How do I test it? Is there a way to fool the computer so that I can make 100 percent sure it is not the ECU or my wiring? Any other options?

I don't mind replacing the sensor with a new one, I'm not cheap. However, I don't want to spend $140 on a sensor that I don't need.

Any and all suggestions appreciated.

Oh, one other thing. When I get the CEL, it is usually while just cruising or lightly accelerating @ ~3000 rpms. I double checked the timing myself and it's fine.
 
Are you using a shielded wire?
I think that you can test the knock sensor by lightly tapping the engine block with a hammer or something. If the sensor is working properly there should be some voltage at the sensor. I believe AC voltage. I've heard of this before but I've never actually tested.
 
I am using normal wire, about 12 guage I think.

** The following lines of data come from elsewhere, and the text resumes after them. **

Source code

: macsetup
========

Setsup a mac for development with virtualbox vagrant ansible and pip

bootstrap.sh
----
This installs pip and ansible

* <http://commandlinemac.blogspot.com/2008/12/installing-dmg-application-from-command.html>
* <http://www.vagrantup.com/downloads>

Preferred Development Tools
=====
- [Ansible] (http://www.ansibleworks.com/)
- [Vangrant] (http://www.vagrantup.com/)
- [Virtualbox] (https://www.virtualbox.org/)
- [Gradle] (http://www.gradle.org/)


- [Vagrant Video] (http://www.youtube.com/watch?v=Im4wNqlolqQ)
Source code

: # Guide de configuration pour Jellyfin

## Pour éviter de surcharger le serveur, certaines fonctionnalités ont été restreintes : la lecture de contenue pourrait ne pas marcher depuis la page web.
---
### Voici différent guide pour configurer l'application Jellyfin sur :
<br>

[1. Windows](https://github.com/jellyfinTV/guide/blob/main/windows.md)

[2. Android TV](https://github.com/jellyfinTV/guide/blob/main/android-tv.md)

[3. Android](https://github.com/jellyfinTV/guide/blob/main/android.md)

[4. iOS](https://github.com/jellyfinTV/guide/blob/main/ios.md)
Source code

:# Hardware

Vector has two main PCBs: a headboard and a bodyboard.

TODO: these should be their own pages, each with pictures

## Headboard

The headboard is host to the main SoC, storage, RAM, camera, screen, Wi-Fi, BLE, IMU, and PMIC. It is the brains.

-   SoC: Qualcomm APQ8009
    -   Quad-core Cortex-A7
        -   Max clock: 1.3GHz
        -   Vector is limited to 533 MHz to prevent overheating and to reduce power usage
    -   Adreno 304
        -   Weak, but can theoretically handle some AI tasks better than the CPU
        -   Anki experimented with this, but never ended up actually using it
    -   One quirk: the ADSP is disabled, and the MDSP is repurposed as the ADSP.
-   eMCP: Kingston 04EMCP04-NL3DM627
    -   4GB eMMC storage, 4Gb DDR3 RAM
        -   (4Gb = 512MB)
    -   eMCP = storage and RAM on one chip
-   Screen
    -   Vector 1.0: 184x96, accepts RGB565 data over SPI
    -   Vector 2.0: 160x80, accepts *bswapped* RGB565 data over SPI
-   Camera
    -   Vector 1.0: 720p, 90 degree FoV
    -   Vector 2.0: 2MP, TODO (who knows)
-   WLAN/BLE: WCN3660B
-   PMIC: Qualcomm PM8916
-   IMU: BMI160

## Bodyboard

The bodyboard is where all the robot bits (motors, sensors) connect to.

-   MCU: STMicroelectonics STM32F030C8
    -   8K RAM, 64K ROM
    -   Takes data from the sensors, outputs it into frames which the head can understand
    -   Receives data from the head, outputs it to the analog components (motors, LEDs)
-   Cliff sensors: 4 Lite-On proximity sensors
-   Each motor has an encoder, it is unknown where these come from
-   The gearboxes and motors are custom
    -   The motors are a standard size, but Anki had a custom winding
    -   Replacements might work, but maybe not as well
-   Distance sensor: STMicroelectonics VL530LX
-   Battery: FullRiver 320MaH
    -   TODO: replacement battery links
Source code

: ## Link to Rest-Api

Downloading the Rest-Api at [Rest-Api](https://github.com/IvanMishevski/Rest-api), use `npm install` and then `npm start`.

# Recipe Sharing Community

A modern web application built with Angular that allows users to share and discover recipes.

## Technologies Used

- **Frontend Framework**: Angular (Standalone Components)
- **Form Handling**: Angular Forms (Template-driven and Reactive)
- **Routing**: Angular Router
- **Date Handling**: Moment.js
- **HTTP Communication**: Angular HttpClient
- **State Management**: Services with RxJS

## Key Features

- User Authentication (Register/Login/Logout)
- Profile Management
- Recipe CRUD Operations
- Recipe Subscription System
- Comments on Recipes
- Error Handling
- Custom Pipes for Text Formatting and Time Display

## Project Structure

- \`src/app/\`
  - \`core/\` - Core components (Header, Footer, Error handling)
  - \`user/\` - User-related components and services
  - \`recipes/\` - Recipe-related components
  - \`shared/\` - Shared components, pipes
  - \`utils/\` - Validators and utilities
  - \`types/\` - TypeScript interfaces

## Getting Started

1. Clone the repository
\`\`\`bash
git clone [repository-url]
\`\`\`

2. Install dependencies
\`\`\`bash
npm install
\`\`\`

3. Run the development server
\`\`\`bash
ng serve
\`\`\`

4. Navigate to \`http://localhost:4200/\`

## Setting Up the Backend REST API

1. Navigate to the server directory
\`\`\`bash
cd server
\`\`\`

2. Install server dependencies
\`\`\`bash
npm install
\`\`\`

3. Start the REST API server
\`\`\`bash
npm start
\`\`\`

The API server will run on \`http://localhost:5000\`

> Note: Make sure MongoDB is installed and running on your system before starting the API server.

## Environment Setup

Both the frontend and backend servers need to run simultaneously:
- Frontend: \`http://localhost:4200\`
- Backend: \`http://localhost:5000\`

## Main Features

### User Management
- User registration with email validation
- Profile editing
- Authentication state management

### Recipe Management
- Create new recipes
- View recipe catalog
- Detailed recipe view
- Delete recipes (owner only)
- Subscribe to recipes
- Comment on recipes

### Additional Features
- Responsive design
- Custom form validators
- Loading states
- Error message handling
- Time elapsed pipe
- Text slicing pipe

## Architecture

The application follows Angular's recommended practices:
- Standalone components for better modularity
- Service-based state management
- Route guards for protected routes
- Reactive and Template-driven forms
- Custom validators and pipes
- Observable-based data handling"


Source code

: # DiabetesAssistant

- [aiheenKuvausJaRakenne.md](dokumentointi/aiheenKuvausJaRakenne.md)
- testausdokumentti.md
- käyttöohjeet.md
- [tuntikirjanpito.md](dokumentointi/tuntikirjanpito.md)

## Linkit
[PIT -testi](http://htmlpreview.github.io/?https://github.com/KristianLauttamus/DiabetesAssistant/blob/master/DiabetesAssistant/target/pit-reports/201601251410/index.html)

I will switch to shielded if need be.

I had the same thought about tapping on the block with a hammer, but I don't know where I need to tap. I was wondering if I could put a timing light on the engine and tap the block at the same time to see if it would retard itself.

I hate intermittent problems. It would be so much easier to troubleshoot if I could just change something and see the difference. But, when it takes two weeks for a code already, it's tough to tell.
 
I believe you can fool the ECU into thinking there is a knock sensor present with a resistor + cap in series. I'll talk to some of the homies at PGMFI and see what the exact components you need are. This approach will effectively make the ECU think the knocks sensor is always silent, so make sure you use decent gas and don't do anything else the knock sensor is there to prevent :)
 
Yeah, that would be nice as a troubleshooting feature. I always use premium fuel, but I'm afraid to remove a safety device for the engine.
 
A couple more thoughts. How often do these sensors actually go bad? They are sealed, and shouldn't wear out very easy. Also, can you deaden the signal a little to keep the usefulness of the sensor. Or, is the lack of signal what causes the code to kick?
 
are you running forged pistons? forged pistons rattle lound enough to set off knock sensors all the time
 
Brian's 100% right! Forged pistons + knock sensor = perpetually retarded timing.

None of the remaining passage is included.